For example, in Ekman’s model, there are four negative emotions that are the same as those in Mikel’s wheel. These emotion categories can directly use Mikel’s distances. For happiness and surprise, we only need to ensure that they are classified as positive emotions. The emotion distance matrix is defined as follows:
Fear Sadness Disgust Anger Happiness Surprise 1 2 3 4 7 6 2 1 2 3 8 7 3 2 1 2 7 8 4 3 2 1 6 7 7 8 7 6 1 2 6 7 8 7 2 1 -
Second, Mikel’s wheel is a model for eight categories of emotions, with the earliest paper[1] appearing in 2005, not 2016. Mikels et al.[1] through rigorous psychological research, categorizes emotions into eight types. Additionally, the paper points out that happiness, one of the six categories in Ekman’s model, often manifests as a mixed emotion rather than a single discrete emotion, which is clearly inappropriate.
Furthermore, a significant portion of research[2,3,4] based on art theory has defined eight different pixel-level features, which have been proven to be related to emotional responses. Therefore, the eight-category emotion model is a more reasonable classification model and has been extensively studied.
In addition, from the existing image emotion datasets, taking[5] as an example, there are 8 datasets using Mikel’wheel, but only 3 datasets using Ekman, and this does not include EmoSet.
So we think the Mikel's Wheel is widely used.
References
[1]Mikels, Joseph A., et al. "Emotional category data on images from the International Affective Picture System." Behavior research methods 37 (2005): 626-630.
[2]Itten, Johannes. "The art of color: the subjective experience and objective rationale of color." (1961).
[3]Valdez, Patricia, and Albert Mehrabian. "Effects of color on emotions." Journal of experimental psychology: General 123.4 (1994): 394.

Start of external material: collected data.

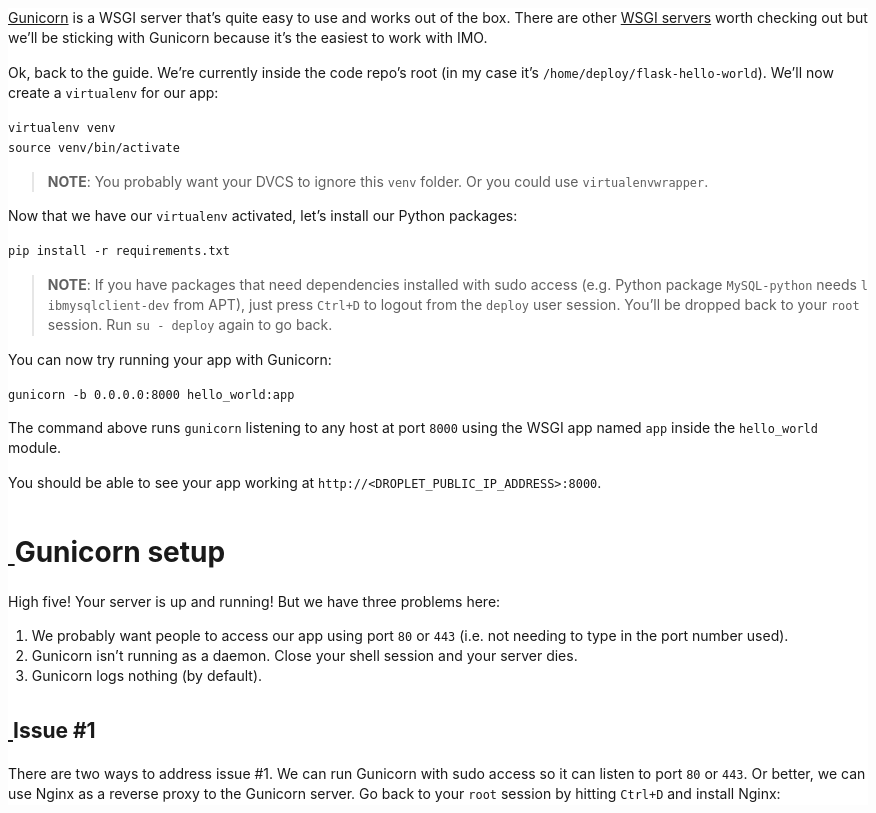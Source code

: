 [Gunicorn](http://gunicorn.org/) is a WSGI server that’s quite easy to use and
works out of the box. There are other [WSGI
servers](http://wsgi.readthedocs.org/en/latest/servers.html) worth checking
out but we’ll be sticking with Gunicorn because it’s the easiest to work with
IMO.

Ok, back to the guide. We’re currently inside the code repo’s root (in my case
it’s `/home/deploy/flask-hello-world`). We’ll now create a `virtualenv` for
our app:

    
    
    virtualenv venv
    source venv/bin/activate
    

> **NOTE**: You probably want your DVCS to ignore this `venv` folder. Or you
could use `virtualenvwrapper`.

Now that we have our `virtualenv` activated, let’s install our Python
packages:

    
    
    pip install -r requirements.txt
    

> **NOTE**: If you have packages that need dependencies installed with sudo
access (e.g. Python package `MySQL-python` needs `libmysqlclient-dev` from
APT), just press `Ctrl+D` to logout from the `deploy` user session. You’ll be
dropped back to your `root` session. Run `su - deploy` again to go back.

You can now try running your app with Gunicorn:

    
    
    gunicorn -b 0.0.0.0:8000 hello_world:app
    

The command above runs `gunicorn` listening to any host at port `8000` using
the WSGI app named `app` inside the `hello_world` module.

You should be able to see your app working at
`http://<DROPLET_PUBLIC_IP_ADDRESS>:8000`.

#  [ ](http://blog.marksteve.com/feed?page=1#gunicorn-setup_1)Gunicorn setup

High five! Your server is up and running! But we have three problems here:

  1. We probably want people to access our app using port `80` or `443` (i.e. not needing to type in the port number used).
  2. Gunicorn isn’t running as a daemon. Close your shell session and your server dies.
  3. Gunicorn logs nothing (by default).

##  [ ](http://blog.marksteve.com/feed?page=1#issue-1_2)Issue #1

There are two ways to address issue #1. We can run Gunicorn with sudo access
so it can listen to port `80` or `443`. Or better, we can use Nginx as a
reverse proxy to the Gunicorn server. Go back to your `root` session by
hitting `Ctrl+D` and install Nginx:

[4]Machajdik, Jana, and Allan Hanbury. "Affective image classification using features inspired by psychology and art theory." Proceedings of the 18th ACM international conference on Multimedia. 2010.

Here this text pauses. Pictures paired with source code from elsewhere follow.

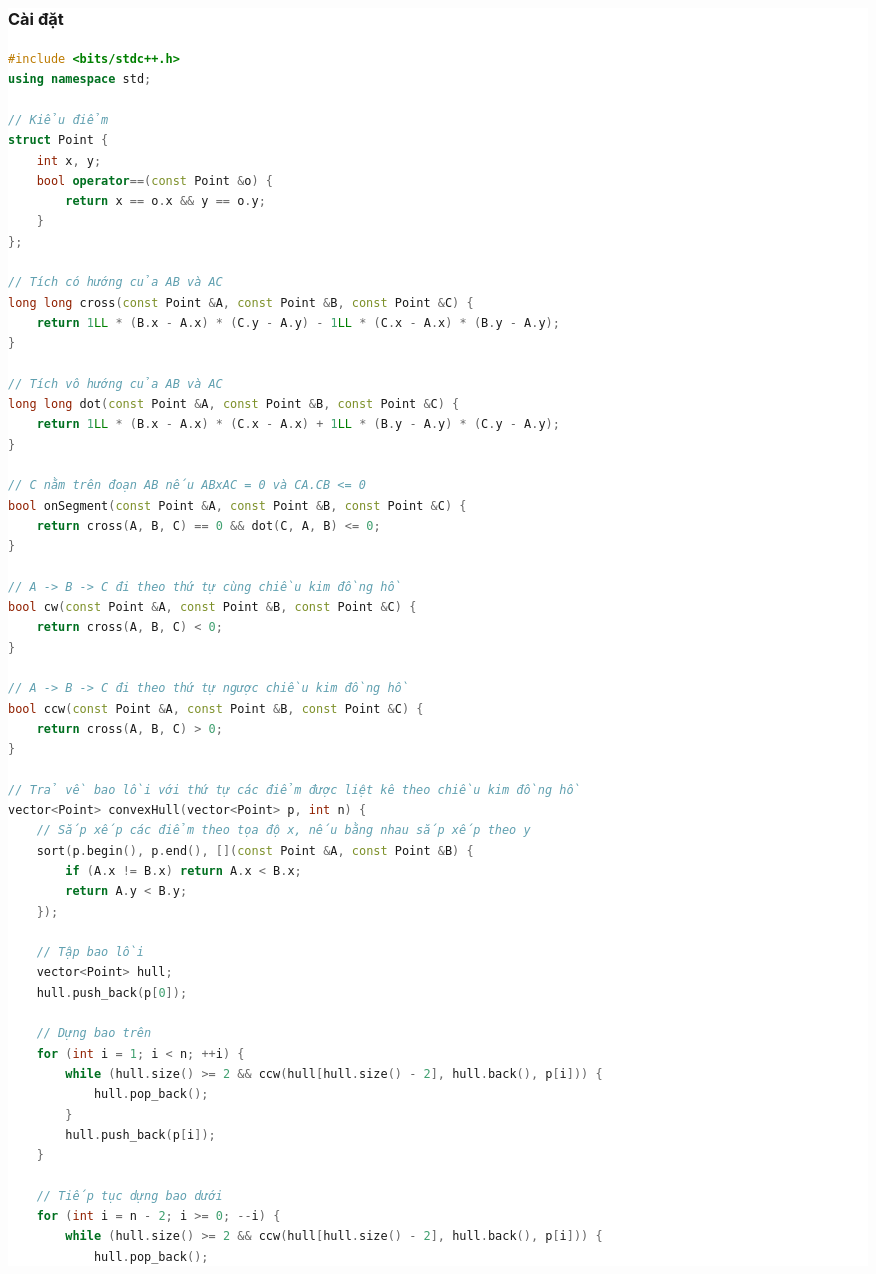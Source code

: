 
### Cài đặt
```cpp
#include <bits/stdc++.h>
using namespace std;

// Kiểu điểm
struct Point {
    int x, y;
    bool operator==(const Point &o) {
        return x == o.x && y == o.y;
    }
};

// Tích có hướng của AB và AC
long long cross(const Point &A, const Point &B, const Point &C) {
    return 1LL * (B.x - A.x) * (C.y - A.y) - 1LL * (C.x - A.x) * (B.y - A.y);
}

// Tích vô hướng của AB và AC
long long dot(const Point &A, const Point &B, const Point &C) {
    return 1LL * (B.x - A.x) * (C.x - A.x) + 1LL * (B.y - A.y) * (C.y - A.y);
}

// C nằm trên đoạn AB nếu ABxAC = 0 và CA.CB <= 0
bool onSegment(const Point &A, const Point &B, const Point &C) {
    return cross(A, B, C) == 0 && dot(C, A, B) <= 0;
}

// A -> B -> C đi theo thứ tự cùng chiều kim đồng hồ
bool cw(const Point &A, const Point &B, const Point &C) {
    return cross(A, B, C) < 0;
}

// A -> B -> C đi theo thứ tự ngược chiều kim đồng hồ
bool ccw(const Point &A, const Point &B, const Point &C) {
    return cross(A, B, C) > 0;
}

// Trả về bao lồi với thứ tự các điểm được liệt kê theo chiều kim đồng hồ
vector<Point> convexHull(vector<Point> p, int n) {
    // Sắp xếp các điểm theo tọa độ x, nếu bằng nhau sắp xếp theo y
    sort(p.begin(), p.end(), [](const Point &A, const Point &B) {
        if (A.x != B.x) return A.x < B.x;
        return A.y < B.y;
    });

    // Tập bao lồi
    vector<Point> hull;
    hull.push_back(p[0]);

    // Dựng bao trên
    for (int i = 1; i < n; ++i) {
        while (hull.size() >= 2 && ccw(hull[hull.size() - 2], hull.back(), p[i])) {
            hull.pop_back();
        }
        hull.push_back(p[i]);
    }

    // Tiếp tục dựng bao dưới
    for (int i = n - 2; i >= 0; --i) {
        while (hull.size() >= 2 && ccw(hull[hull.size() - 2], hull.back(), p[i])) {
            hull.pop_back();
```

[5]Zhao, Sicheng, et al. "Affective image content analysis: Two decades review and new perspectives." IEEE Transactions on Pattern Analysis and Machine Intelligence 44.10 (2021): 6729-6751.
It seems that even when applying other emotion models, you still rely on Mikel's wheel. For instance, in the case of Ekman's model, categorizing emotions like happiness and surprise as strictly positive is overly simplistic and limiting. Moreover, directly comparing different emotion models is problematic (and not something typically done by psychologists) because they do not align perfectly—for example, surprise, which can vary greatly in valence.

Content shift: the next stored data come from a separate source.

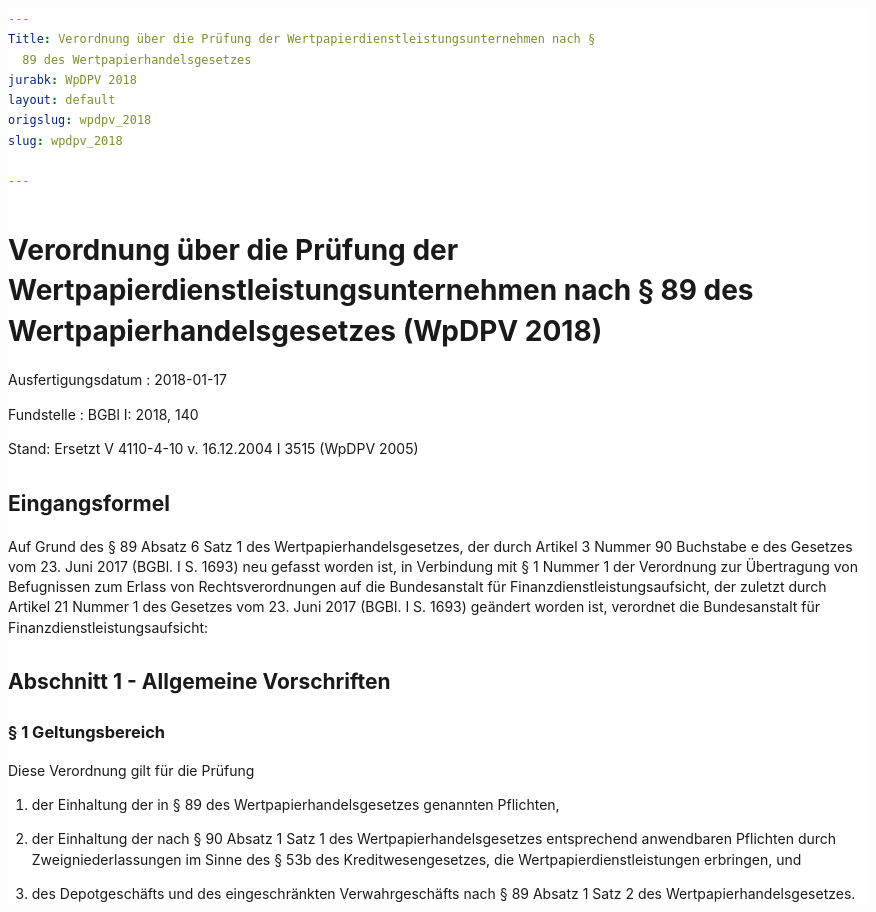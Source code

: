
 ```yaml
---
Title: Verordnung über die Prüfung der Wertpapierdienstleistungsunternehmen nach §
  89 des Wertpapierhandelsgesetzes
jurabk: WpDPV 2018
layout: default
origslug: wpdpv_2018
slug: wpdpv_2018

---
```


# Verordnung über die Prüfung der Wertpapierdienstleistungsunternehmen nach § 89 des Wertpapierhandelsgesetzes (WpDPV 2018)

Ausfertigungsdatum
:   2018-01-17

Fundstelle
:   BGBl I: 2018, 140

Stand: Ersetzt V 4110-4-10 v. 16.12.2004 I 3515 (WpDPV 2005)

## Eingangsformel

Auf Grund des § 89 Absatz 6 Satz 1 des Wertpapierhandelsgesetzes, der
durch Artikel 3 Nummer 90 Buchstabe e des Gesetzes vom 23. Juni 2017
(BGBl. I S. 1693) neu gefasst worden ist, in Verbindung mit § 1 Nummer
1 der Verordnung zur Übertragung von Befugnissen zum Erlass von
Rechtsverordnungen auf die Bundesanstalt für
Finanzdienstleistungsaufsicht, der zuletzt durch Artikel 21 Nummer 1
des Gesetzes vom 23. Juni 2017 (BGBl. I S. 1693) geändert worden ist,
verordnet die Bundesanstalt für Finanzdienstleistungsaufsicht:


## Abschnitt 1 - Allgemeine Vorschriften


### § 1 Geltungsbereich

Diese Verordnung gilt für die Prüfung

1.  der Einhaltung der in § 89 des Wertpapierhandelsgesetzes genannten
    Pflichten,


2.  der Einhaltung der nach § 90 Absatz 1 Satz 1 des
    Wertpapierhandelsgesetzes entsprechend anwendbaren Pflichten durch
    Zweigniederlassungen im Sinne des § 53b des Kreditwesengesetzes, die
    Wertpapierdienstleistungen erbringen, und


3.  des Depotgeschäfts und des eingeschränkten Verwahrgeschäfts nach § 89
    Absatz 1 Satz 2 des Wertpapierhandelsgesetzes.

If I apply the same logic to using Mikel's wheel, which is associated with five datasets in [5], then it seems more appropriate to explore sentiment analysis, as it is linked to 11 datasets according to [5].
Nevertheless, your paper presents a method validated only for Mikel's wheel, which I still find limited. [5] has shown that other datasets exist, meaning that other emotion theories could have been tested using your distance measure. Such an approach would significantly enhance the impact of the paper.
Response
Thank you for your response.
We agree with your point that discussing emotion models is problematic, so we will not continue this discussion.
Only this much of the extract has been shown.